▶ PROBLEM STATEMENT
Print the data that follows without changing a single word.

▶ THE INPUT
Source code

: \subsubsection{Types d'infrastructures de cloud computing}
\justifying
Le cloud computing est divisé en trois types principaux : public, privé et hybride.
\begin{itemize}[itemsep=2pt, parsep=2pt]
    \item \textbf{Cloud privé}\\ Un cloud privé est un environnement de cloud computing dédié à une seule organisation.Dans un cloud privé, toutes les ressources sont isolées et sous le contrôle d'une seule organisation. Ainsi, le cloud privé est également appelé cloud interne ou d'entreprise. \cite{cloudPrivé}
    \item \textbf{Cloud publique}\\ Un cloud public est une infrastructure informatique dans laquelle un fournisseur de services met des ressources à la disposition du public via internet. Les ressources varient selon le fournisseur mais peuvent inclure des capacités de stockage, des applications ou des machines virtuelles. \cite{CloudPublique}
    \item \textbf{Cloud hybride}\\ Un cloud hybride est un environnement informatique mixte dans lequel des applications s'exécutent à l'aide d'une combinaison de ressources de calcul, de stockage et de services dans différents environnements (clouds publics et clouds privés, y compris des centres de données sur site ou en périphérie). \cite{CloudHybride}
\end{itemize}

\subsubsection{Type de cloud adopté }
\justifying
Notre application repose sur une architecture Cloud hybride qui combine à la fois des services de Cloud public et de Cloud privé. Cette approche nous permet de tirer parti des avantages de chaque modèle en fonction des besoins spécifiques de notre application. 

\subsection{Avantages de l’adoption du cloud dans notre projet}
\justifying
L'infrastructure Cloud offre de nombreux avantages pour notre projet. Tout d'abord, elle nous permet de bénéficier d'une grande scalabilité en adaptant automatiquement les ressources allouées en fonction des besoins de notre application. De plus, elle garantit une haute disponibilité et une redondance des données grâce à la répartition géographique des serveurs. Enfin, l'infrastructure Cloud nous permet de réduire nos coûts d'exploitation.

▶ YOUR SOLUTION
Source code

: \subsubsection{Types d'infrastructures de cloud computing}
\justifying
Le cloud computing est divisé en trois types principaux : public, privé et hybride.
\begin{itemize}[itemsep=2pt, parsep=2pt]
    \item \textbf{Cloud privé}\\ Un cloud privé est un environnement de cloud computing dédié à une seule organisation.Dans un cloud privé, toutes les ressources sont isolées et sous le contrôle d'une seule organisation. Ainsi, le cloud privé est également appelé cloud interne ou d'entreprise. \cite{cloudPrivé}
    \item \textbf{Cloud publique}\\ Un cloud public est une infrastructure informatique dans laquelle un fournisseur de services met des ressources à la disposition du public via internet. Les ressources varient selon le fournisseur mais peuvent inclure des capacités de stockage, des applications ou des machines virtuelles. \cite{CloudPublique}
    \item \textbf{Cloud hybride}\\ Un cloud hybride est un environnement informatique mixte dans lequel des applications s'exécutent à l'aide d'une combinaison de ressources de calcul, de stockage et de services dans différents environnements (clouds publics et clouds privés, y compris des centres de données sur site ou en périphérie). \cite{CloudHybride}
\end{itemize}

\subsubsection{Type de cloud adopté }
\justifying
Notre application repose sur une architecture Cloud hybride qui combine à la fois des services de Cloud public et de Cloud privé. Cette approche nous permet de tirer parti des avantages de chaque modèle en fonction des besoins spécifiques de notre application. 

\subsection{Avantages de l’adoption du cloud dans notre projet}
\justifying
L'infrastructure Cloud offre de nombreux avantages pour notre projet. Tout d'abord, elle nous permet de bénéficier d'une grande scalabilité en adaptant automatiquement les ressources allouées en fonction des besoins de notre application. De plus, elle garantit une haute disponibilité et une redondance des données grâce à la répartition géographique des serveurs. Enfin, l'infrastructure Cloud nous permet de réduire nos coûts d'exploitation.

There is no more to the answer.